Dilansir dari laman UNESCO, bangunan istana Potala terbuat dari kayu dan batu. Arsitekturya yang luar biasa dipengaruhi dari gaya Buddha Tibet, serta pengaruh dari Tiongkok, India, dan Nepal.
Di dalamnya terdapat lebih dari tiga ribu gambar Buddha serta tokoh sejarah lainnya serta banyak harta karun. Lukisan mural menutupi dinding yang menggambarkan pemandangan keagamaan dan kisah sejarah.
Baru-baru ini diumumkan bahwa Tiongkok berencana menghabiskan 300 juta yuan untuk melestarikan dokumen dan teks kuno yang disimpan di situs ikonik ini.

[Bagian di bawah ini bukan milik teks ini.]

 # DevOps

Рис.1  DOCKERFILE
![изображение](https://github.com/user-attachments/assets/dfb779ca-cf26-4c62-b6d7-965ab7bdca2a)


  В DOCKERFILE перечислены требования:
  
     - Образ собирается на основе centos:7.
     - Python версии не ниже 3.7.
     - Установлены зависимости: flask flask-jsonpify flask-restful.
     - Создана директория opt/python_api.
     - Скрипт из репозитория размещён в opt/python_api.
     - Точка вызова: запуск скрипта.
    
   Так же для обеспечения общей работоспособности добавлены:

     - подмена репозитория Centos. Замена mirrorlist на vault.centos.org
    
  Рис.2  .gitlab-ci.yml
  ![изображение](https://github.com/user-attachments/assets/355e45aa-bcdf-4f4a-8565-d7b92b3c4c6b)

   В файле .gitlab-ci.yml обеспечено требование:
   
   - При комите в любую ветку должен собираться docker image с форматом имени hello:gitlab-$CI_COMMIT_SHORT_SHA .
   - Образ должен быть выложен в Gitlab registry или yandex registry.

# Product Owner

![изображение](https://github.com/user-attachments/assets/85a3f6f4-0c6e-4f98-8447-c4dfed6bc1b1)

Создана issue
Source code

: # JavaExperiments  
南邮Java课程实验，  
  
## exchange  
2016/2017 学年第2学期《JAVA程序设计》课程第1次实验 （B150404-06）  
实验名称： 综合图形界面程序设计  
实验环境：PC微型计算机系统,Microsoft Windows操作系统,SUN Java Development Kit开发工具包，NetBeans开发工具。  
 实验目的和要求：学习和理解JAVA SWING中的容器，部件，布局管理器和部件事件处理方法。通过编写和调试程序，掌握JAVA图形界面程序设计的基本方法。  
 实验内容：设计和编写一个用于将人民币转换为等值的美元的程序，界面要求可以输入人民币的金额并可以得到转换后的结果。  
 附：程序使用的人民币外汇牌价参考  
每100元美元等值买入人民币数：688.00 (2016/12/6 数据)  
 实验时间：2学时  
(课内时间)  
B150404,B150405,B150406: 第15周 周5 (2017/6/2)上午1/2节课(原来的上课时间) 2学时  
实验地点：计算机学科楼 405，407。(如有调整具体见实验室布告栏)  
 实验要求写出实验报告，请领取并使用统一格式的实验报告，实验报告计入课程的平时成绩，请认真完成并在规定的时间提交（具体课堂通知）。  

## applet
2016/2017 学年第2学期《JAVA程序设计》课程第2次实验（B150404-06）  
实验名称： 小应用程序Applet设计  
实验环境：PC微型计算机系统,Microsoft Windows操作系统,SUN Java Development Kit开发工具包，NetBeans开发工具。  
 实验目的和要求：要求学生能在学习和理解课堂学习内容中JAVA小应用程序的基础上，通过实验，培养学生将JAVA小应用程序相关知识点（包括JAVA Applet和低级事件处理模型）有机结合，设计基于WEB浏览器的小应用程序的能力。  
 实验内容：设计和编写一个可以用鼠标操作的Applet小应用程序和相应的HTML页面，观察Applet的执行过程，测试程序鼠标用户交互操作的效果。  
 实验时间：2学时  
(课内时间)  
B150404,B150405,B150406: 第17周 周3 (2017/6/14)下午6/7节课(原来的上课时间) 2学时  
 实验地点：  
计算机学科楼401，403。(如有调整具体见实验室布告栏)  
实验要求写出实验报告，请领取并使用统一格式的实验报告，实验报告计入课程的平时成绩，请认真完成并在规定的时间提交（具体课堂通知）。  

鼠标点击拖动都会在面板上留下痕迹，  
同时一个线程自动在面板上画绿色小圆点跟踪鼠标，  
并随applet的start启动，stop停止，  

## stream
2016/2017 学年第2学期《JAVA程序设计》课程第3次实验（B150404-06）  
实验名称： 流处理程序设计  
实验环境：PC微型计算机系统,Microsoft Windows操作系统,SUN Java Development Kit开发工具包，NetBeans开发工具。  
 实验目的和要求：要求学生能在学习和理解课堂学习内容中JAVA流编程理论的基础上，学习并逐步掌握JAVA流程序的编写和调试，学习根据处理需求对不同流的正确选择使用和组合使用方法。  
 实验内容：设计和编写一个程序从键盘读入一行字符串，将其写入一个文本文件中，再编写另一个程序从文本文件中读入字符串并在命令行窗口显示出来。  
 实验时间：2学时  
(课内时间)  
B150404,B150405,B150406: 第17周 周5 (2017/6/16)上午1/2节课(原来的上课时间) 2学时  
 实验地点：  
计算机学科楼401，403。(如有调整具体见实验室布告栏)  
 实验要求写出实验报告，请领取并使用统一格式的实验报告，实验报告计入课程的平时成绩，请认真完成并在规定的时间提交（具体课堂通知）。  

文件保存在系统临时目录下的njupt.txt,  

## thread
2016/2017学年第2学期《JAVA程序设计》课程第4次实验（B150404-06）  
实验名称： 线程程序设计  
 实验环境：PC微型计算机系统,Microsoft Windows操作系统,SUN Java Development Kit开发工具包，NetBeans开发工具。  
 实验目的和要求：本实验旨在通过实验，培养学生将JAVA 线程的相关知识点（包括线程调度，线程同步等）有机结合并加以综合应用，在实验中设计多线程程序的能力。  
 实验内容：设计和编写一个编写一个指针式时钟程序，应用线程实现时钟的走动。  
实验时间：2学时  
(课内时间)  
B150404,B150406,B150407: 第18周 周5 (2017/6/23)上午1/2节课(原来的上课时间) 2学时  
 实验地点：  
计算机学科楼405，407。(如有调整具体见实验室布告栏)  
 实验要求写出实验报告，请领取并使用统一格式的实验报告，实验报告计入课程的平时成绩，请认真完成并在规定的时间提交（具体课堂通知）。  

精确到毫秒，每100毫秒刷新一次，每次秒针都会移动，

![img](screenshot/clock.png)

Proyek berdurasi sepuluh tahun ini akan mencakup pelestarian digital serta registrasi lebih dari 2800 volume teks.
China Daily melaporkan bahwa dokumen Han, Tibet, Man, Mongolia, dan Sansekerta yang mencakup 20 bidang studi disimpan lebih dari empat puluh ribu buku di kapel stupa makam dan patung Buddha, aula pertemuan dan beberapa perpustakaan lainnya.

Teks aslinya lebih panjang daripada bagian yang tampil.